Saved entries
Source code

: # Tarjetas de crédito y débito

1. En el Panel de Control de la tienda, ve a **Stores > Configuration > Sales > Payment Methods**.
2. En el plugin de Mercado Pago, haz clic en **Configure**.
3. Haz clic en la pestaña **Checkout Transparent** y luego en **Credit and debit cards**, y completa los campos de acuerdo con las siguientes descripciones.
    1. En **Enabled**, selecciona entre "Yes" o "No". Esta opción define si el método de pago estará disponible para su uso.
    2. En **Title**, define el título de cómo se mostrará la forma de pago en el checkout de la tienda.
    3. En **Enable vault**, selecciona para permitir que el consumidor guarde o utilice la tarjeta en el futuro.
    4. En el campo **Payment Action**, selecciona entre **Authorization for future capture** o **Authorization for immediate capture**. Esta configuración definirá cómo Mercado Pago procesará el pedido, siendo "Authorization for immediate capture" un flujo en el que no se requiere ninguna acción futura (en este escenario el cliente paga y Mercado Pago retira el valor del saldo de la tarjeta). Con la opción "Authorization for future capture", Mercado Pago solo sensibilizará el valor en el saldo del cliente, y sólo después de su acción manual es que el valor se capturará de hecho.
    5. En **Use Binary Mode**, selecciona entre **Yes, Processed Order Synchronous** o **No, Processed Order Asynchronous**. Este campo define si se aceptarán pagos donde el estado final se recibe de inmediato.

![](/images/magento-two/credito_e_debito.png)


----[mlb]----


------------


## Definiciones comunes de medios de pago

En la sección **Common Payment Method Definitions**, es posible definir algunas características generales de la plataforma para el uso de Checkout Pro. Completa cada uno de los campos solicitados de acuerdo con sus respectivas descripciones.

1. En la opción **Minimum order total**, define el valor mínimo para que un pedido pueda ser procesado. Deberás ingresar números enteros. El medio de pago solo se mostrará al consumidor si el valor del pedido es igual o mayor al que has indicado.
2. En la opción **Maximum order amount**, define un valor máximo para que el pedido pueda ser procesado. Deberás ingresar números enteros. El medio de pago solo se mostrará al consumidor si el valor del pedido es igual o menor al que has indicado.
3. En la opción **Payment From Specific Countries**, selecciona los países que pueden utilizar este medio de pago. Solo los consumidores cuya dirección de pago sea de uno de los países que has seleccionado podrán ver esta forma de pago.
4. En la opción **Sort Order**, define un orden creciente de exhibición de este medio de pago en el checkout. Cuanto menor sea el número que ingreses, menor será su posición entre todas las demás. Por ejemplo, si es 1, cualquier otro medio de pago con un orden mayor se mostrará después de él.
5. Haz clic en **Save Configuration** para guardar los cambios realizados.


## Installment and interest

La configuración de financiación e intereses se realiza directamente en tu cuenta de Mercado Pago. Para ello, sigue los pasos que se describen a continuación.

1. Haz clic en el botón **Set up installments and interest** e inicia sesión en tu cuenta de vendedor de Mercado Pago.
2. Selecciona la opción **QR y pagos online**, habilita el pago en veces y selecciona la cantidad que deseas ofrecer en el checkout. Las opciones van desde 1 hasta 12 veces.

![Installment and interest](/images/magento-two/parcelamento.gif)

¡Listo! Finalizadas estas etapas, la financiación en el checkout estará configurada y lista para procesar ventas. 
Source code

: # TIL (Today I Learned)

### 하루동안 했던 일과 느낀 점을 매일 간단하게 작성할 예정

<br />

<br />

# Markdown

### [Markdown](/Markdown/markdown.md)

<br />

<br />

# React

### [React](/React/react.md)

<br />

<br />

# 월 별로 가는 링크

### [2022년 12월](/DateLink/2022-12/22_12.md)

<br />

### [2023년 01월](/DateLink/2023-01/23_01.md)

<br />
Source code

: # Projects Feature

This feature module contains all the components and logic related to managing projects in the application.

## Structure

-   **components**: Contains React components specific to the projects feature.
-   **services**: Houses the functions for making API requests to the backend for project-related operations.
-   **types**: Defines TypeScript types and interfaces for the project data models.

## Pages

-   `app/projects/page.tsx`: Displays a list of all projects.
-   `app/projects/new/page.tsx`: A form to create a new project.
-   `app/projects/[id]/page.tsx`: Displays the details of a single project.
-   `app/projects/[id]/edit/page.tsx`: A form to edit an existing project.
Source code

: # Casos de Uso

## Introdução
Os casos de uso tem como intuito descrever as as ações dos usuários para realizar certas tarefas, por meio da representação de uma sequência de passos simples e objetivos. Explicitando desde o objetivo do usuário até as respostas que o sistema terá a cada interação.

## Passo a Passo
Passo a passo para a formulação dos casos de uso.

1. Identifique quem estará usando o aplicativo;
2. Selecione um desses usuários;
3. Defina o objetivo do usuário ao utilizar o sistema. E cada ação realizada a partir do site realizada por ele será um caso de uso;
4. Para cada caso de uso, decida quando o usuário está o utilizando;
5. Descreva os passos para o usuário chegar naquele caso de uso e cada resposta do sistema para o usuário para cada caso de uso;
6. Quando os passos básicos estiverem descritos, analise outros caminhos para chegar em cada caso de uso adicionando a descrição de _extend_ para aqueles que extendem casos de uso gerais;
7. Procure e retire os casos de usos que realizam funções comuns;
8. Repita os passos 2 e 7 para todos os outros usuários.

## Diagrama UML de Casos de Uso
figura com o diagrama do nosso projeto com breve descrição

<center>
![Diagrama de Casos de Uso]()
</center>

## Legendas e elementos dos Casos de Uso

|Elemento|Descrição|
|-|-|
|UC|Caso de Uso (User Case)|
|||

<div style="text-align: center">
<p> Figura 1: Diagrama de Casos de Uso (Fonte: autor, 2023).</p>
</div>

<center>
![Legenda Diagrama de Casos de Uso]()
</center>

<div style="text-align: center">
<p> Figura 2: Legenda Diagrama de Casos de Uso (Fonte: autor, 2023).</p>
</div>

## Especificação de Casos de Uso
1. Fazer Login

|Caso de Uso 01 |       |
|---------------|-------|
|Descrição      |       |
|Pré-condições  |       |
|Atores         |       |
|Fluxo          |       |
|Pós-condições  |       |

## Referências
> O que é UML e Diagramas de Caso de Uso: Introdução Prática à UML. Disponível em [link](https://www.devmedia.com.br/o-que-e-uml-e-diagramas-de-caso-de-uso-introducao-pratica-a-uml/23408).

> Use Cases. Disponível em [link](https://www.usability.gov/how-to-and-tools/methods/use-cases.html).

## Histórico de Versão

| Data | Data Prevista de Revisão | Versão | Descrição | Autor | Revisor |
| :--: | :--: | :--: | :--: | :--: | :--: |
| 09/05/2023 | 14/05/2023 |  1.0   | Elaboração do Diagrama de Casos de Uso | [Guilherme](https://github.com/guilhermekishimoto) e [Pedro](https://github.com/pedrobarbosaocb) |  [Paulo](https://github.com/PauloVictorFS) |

- _THE TASK_: Every record must be given again exactly as it was written.

- _TASK ANSWER_:
Source code

: # Tarjetas de crédito y débito

1. En el Panel de Control de la tienda, ve a **Stores > Configuration > Sales > Payment Methods**.
2. En el plugin de Mercado Pago, haz clic en **Configure**.
3. Haz clic en la pestaña **Checkout Transparent** y luego en **Credit and debit cards**, y completa los campos de acuerdo con las siguientes descripciones.
    1. En **Enabled**, selecciona entre "Yes" o "No". Esta opción define si el método de pago estará disponible para su uso.
    2. En **Title**, define el título de cómo se mostrará la forma de pago en el checkout de la tienda.
    3. En **Enable vault**, selecciona para permitir que el consumidor guarde o utilice la tarjeta en el futuro.
    4. En el campo **Payment Action**, selecciona entre **Authorization for future capture** o **Authorization for immediate capture**. Esta configuración definirá cómo Mercado Pago procesará el pedido, siendo "Authorization for immediate capture" un flujo en el que no se requiere ninguna acción futura (en este escenario el cliente paga y Mercado Pago retira el valor del saldo de la tarjeta). Con la opción "Authorization for future capture", Mercado Pago solo sensibilizará el valor en el saldo del cliente, y sólo después de su acción manual es que el valor se capturará de hecho.
    5. En **Use Binary Mode**, selecciona entre **Yes, Processed Order Synchronous** o **No, Processed Order Asynchronous**. Este campo define si se aceptarán pagos donde el estado final se recibe de inmediato.

![](/images/magento-two/credito_e_debito.png)


----[mlb]----


------------


## Definiciones comunes de medios de pago

En la sección **Common Payment Method Definitions**, es posible definir algunas características generales de la plataforma para el uso de Checkout Pro. Completa cada uno de los campos solicitados de acuerdo con sus respectivas descripciones.

1. En la opción **Minimum order total**, define el valor mínimo para que un pedido pueda ser procesado. Deberás ingresar números enteros. El medio de pago solo se mostrará al consumidor si el valor del pedido es igual o mayor al que has indicado.
2. En la opción **Maximum order amount**, define un valor máximo para que el pedido pueda ser procesado. Deberás ingresar números enteros. El medio de pago solo se mostrará al consumidor si el valor del pedido es igual o menor al que has indicado.
3. En la opción **Payment From Specific Countries**, selecciona los países que pueden utilizar este medio de pago. Solo los consumidores cuya dirección de pago sea de uno de los países que has seleccionado podrán ver esta forma de pago.
4. En la opción **Sort Order**, define un orden creciente de exhibición de este medio de pago en el checkout. Cuanto menor sea el número que ingreses, menor será su posición entre todas las demás. Por ejemplo, si es 1, cualquier otro medio de pago con un orden mayor se mostrará después de él.
5. Haz clic en **Save Configuration** para guardar los cambios realizados.


## Installment and interest

La configuración de financiación e intereses se realiza directamente en tu cuenta de Mercado Pago. Para ello, sigue los pasos que se describen a continuación.

1. Haz clic en el botón **Set up installments and interest** e inicia sesión en tu cuenta de vendedor de Mercado Pago.
2. Selecciona la opción **QR y pagos online**, habilita el pago en veces y selecciona la cantidad que deseas ofrecer en el checkout. Las opciones van desde 1 hasta 12 veces.

![Installment and interest](/images/magento-two/parcelamento.gif)

¡Listo! Finalizadas estas etapas, la financiación en el checkout estará configurada y lista para procesar ventas. 
Source code

: # TIL (Today I Learned)

### 하루동안 했던 일과 느낀 점을 매일 간단하게 작성할 예정

<br />

<br />

# Markdown

### [Markdown](/Markdown/markdown.md)

<br />

<br />

# React

### [React](/React/react.md)

<br />

<br />

# 월 별로 가는 링크

### [2022년 12월](/DateLink/2022-12/22_12.md)

<br />

### [2023년 01월](/DateLink/2023-01/23_01.md)

<br />
Source code

: # Projects Feature

This feature module contains all the components and logic related to managing projects in the application.

## Structure

-   **components**: Contains React components specific to the projects feature.
-   **services**: Houses the functions for making API requests to the backend for project-related operations.
-   **types**: Defines TypeScript types and interfaces for the project data models.

## Pages

-   `app/projects/page.tsx`: Displays a list of all projects.
-   `app/projects/new/page.tsx`: A form to create a new project.
-   `app/projects/[id]/page.tsx`: Displays the details of a single project.
-   `app/projects/[id]/edit/page.tsx`: A form to edit an existing project.
Source code

: # Casos de Uso

## Introdução
Os casos de uso tem como intuito descrever as as ações dos usuários para realizar certas tarefas, por meio da representação de uma sequência de passos simples e objetivos. Explicitando desde o objetivo do usuário até as respostas que o sistema terá a cada interação.

## Passo a Passo
Passo a passo para a formulação dos casos de uso.

1. Identifique quem estará usando o aplicativo;
2. Selecione um desses usuários;
3. Defina o objetivo do usuário ao utilizar o sistema. E cada ação realizada a partir do site realizada por ele será um caso de uso;
4. Para cada caso de uso, decida quando o usuário está o utilizando;
5. Descreva os passos para o usuário chegar naquele caso de uso e cada resposta do sistema para o usuário para cada caso de uso;
6. Quando os passos básicos estiverem descritos, analise outros caminhos para chegar em cada caso de uso adicionando a descrição de _extend_ para aqueles que extendem casos de uso gerais;
7. Procure e retire os casos de usos que realizam funções comuns;
8. Repita os passos 2 e 7 para todos os outros usuários.

## Diagrama UML de Casos de Uso
figura com o diagrama do nosso projeto com breve descrição

<center>
![Diagrama de Casos de Uso]()
</center>

## Legendas e elementos dos Casos de Uso

|Elemento|Descrição|
|-|-|
|UC|Caso de Uso (User Case)|
|||

<div style="text-align: center">
<p> Figura 1: Diagrama de Casos de Uso (Fonte: autor, 2023).</p>
</div>

<center>
![Legenda Diagrama de Casos de Uso]()
</center>

<div style="text-align: center">
<p> Figura 2: Legenda Diagrama de Casos de Uso (Fonte: autor, 2023).</p>
</div>

## Especificação de Casos de Uso
1. Fazer Login

|Caso de Uso 01 |       |
|---------------|-------|
|Descrição      |       |
|Pré-condições  |       |
|Atores         |       |
|Fluxo          |       |
|Pós-condições  |       |

## Referências
> O que é UML e Diagramas de Caso de Uso: Introdução Prática à UML. Disponível em [link](https://www.devmedia.com.br/o-que-e-uml-e-diagramas-de-caso-de-uso-introducao-pratica-a-uml/23408).

> Use Cases. Disponível em [link](https://www.usability.gov/how-to-and-tools/methods/use-cases.html).

## Histórico de Versão

| Data | Data Prevista de Revisão | Versão | Descrição | Autor | Revisor |
| :--: | :--: | :--: | :--: | :--: | :--: |
| 09/05/2023 | 14/05/2023 |  1.0   | Elaboração do Diagrama de Casos de Uso | [Guilherme](https://github.com/guilhermekishimoto) e [Pedro](https://github.com/pedrobarbosaocb) |  [Paulo](https://github.com/PauloVictorFS) |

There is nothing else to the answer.